## ABOUT THIS TASK
Since only part of the material below is wanted, output exactly the lines from the one with "<tr><td>FAIL</td><td>Bug #28213 (crash" up to and including the one with "<tr><td>FAIL</td><td>Bug #29893 (segfault".

((

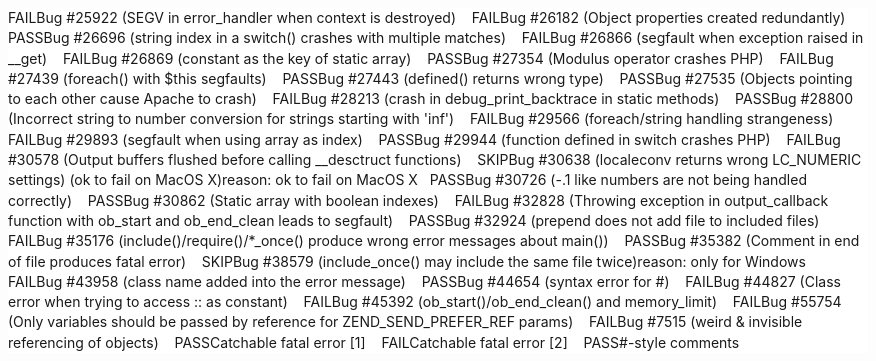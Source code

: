 <tr><td>FAIL</td><td>Bug #25922 (SEGV in error_handler when context is destroyed)</td><td>&nbsp;</td><td>&nbsp;</td><td>&nbsp;</td></tr>
<tr><td>FAIL</td><td>Bug #26182 (Object properties created redundantly)</td><td>&nbsp;</td><td>&nbsp;</td><td>&nbsp;</td></tr>
<tr><td>PASS</td><td>Bug #26696 (string index in a switch() crashes with multiple matches)</td><td>&nbsp;</td><td>&nbsp;</td><td>&nbsp;</td></tr>
<tr><td>FAIL</td><td>Bug #26866 (segfault when exception raised in __get)</td><td>&nbsp;</td><td>&nbsp;</td><td>&nbsp;</td></tr>
<tr><td>FAIL</td><td>Bug #26869 (constant as the key of static array)</td><td>&nbsp;</td><td>&nbsp;</td><td>&nbsp;</td></tr>
<tr><td>PASS</td><td>Bug #27354 (Modulus operator crashes PHP)</td><td>&nbsp;</td><td>&nbsp;</td><td>&nbsp;</td></tr>
<tr><td>FAIL</td><td>Bug #27439 (foreach() with $this segfaults)</td><td>&nbsp;</td><td>&nbsp;</td><td>&nbsp;</td></tr>
<tr><td>PASS</td><td>Bug #27443 (defined() returns wrong type)</td><td>&nbsp;</td><td>&nbsp;</td><td>&nbsp;</td></tr>
<tr><td>PASS</td><td>Bug #27535 (Objects pointing to each other cause Apache to crash)</td><td>&nbsp;</td><td>&nbsp;</td><td>&nbsp;</td></tr>
<tr><td>FAIL</td><td>Bug #28213 (crash in debug_print_backtrace in static methods)</td><td>&nbsp;</td><td>&nbsp;</td><td>&nbsp;</td></tr>
<tr><td>PASS</td><td>Bug #28800 (Incorrect string to number conversion for strings starting with 'inf')</td><td>&nbsp;</td><td>&nbsp;</td><td>&nbsp;</td></tr>
<tr><td>FAIL</td><td>Bug #29566 (foreach/string handling strangeness)</td><td>&nbsp;</td><td>&nbsp;</td><td>&nbsp;</td></tr>
<tr><td>FAIL</td><td>Bug #29893 (segfault when using array as index)</td><td>&nbsp;</td><td>&nbsp;</td><td>&nbsp;</td></tr>
<tr><td>PASS</td><td>Bug #29944 (function defined in switch crashes PHP)</td><td>&nbsp;</td><td>&nbsp;</td><td>&nbsp;</td></tr>
<tr><td>FAIL</td><td>Bug #30578 (Output buffers flushed before calling __desctruct functions)</td><td>&nbsp;</td><td>&nbsp;</td><td>&nbsp;</td></tr>
<tr><td>SKIP</td><td>Bug #30638 (localeconv returns wrong LC_NUMERIC settings) (ok to fail on MacOS X)</td><td>reason: ok to fail on MacOS X</td><td>&nbsp;</td><td>&nbsp;</td></tr>
<tr><td>PASS</td><td>Bug #30726 (-.1 like numbers are not being handled correctly)</td><td>&nbsp;</td><td>&nbsp;</td><td>&nbsp;</td></tr>
<tr><td>PASS</td><td>Bug #30862 (Static array with boolean indexes)</td><td>&nbsp;</td><td>&nbsp;</td><td>&nbsp;</td></tr>
<tr><td>FAIL</td><td>Bug #32828 (Throwing exception in output_callback function with ob_start and ob_end_clean leads to segfault)</td><td>&nbsp;</td><td>&nbsp;</td><td>&nbsp;</td></tr>
<tr><td>PASS</td><td>Bug #32924 (prepend does not add file to included files)</td><td>&nbsp;</td><td>&nbsp;</td><td>&nbsp;</td></tr>
<tr><td>FAIL</td><td>Bug #35176 (include()/require()/*_once() produce wrong error messages about main())</td><td>&nbsp;</td><td>&nbsp;</td><td>&nbsp;</td></tr>
<tr><td>PASS</td><td>Bug #35382 (Comment in end of file produces fatal error)</td><td>&nbsp;</td><td>&nbsp;</td><td>&nbsp;</td></tr>
<tr><td>SKIP</td><td>Bug #38579 (include_once() may include the same file twice)</td><td>reason: only for Windows</td><td>&nbsp;</td><td>&nbsp;</td></tr>
<tr><td>FAIL</td><td>Bug #43958 (class name added into the error message)</td><td>&nbsp;</td><td>&nbsp;</td><td>&nbsp;</td></tr>
<tr><td>PASS</td><td>Bug #44654 (syntax error for #)</td><td>&nbsp;</td><td>&nbsp;</td><td>&nbsp;</td></tr>
<tr><td>FAIL</td><td>Bug #44827 (Class error when trying to access :: as constant)</td><td>&nbsp;</td><td>&nbsp;</td><td>&nbsp;</td></tr>
<tr><td>FAIL</td><td>Bug #45392 (ob_start()/ob_end_clean() and memory_limit)</td><td>&nbsp;</td><td>&nbsp;</td><td>&nbsp;</td></tr>
<tr><td>FAIL</td><td>Bug #55754 (Only variables should be passed by reference for ZEND_SEND_PREFER_REF params)</td><td>&nbsp;</td><td>&nbsp;</td><td>&nbsp;</td></tr>
<tr><td>FAIL</td><td>Bug #7515 (weird & invisible referencing of objects)</td><td>&nbsp;</td><td>&nbsp;</td><td>&nbsp;</td></tr>
<tr><td>PASS</td><td>Catchable fatal error [1]</td><td>&nbsp;</td><td>&nbsp;</td><td>&nbsp;</td></tr>
<tr><td>FAIL</td><td>Catchable fatal error [2]</td><td>&nbsp;</td><td>&nbsp;</td><td>&nbsp;</td></tr>
<tr><td>PASS</td><td>#-style comments</td><td>&nbsp;</td><td>&nbsp;</td><td>&nbsp;</td></tr>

))

## OUTPUT OF THE TASK
<tr><td>FAIL</td><td>Bug #28213 (crash in debug_print_backtrace in static methods)</td><td>&nbsp;</td><td>&nbsp;</td><td>&nbsp;</td></tr>
<tr><td>PASS</td><td>Bug #28800 (Incorrect string to number conversion for strings starting with 'inf')</td><td>&nbsp;</td><td>&nbsp;</td><td>&nbsp;</td></tr>
<tr><td>FAIL</td><td>Bug #29566 (foreach/string handling strangeness)</td><td>&nbsp;</td><td>&nbsp;</td><td>&nbsp;</td></tr>
<tr><td>FAIL</td><td>Bug #29893 (segfault when using array as index)</td><td>&nbsp;</td><td>&nbsp;</td><td>&nbsp;</td></tr>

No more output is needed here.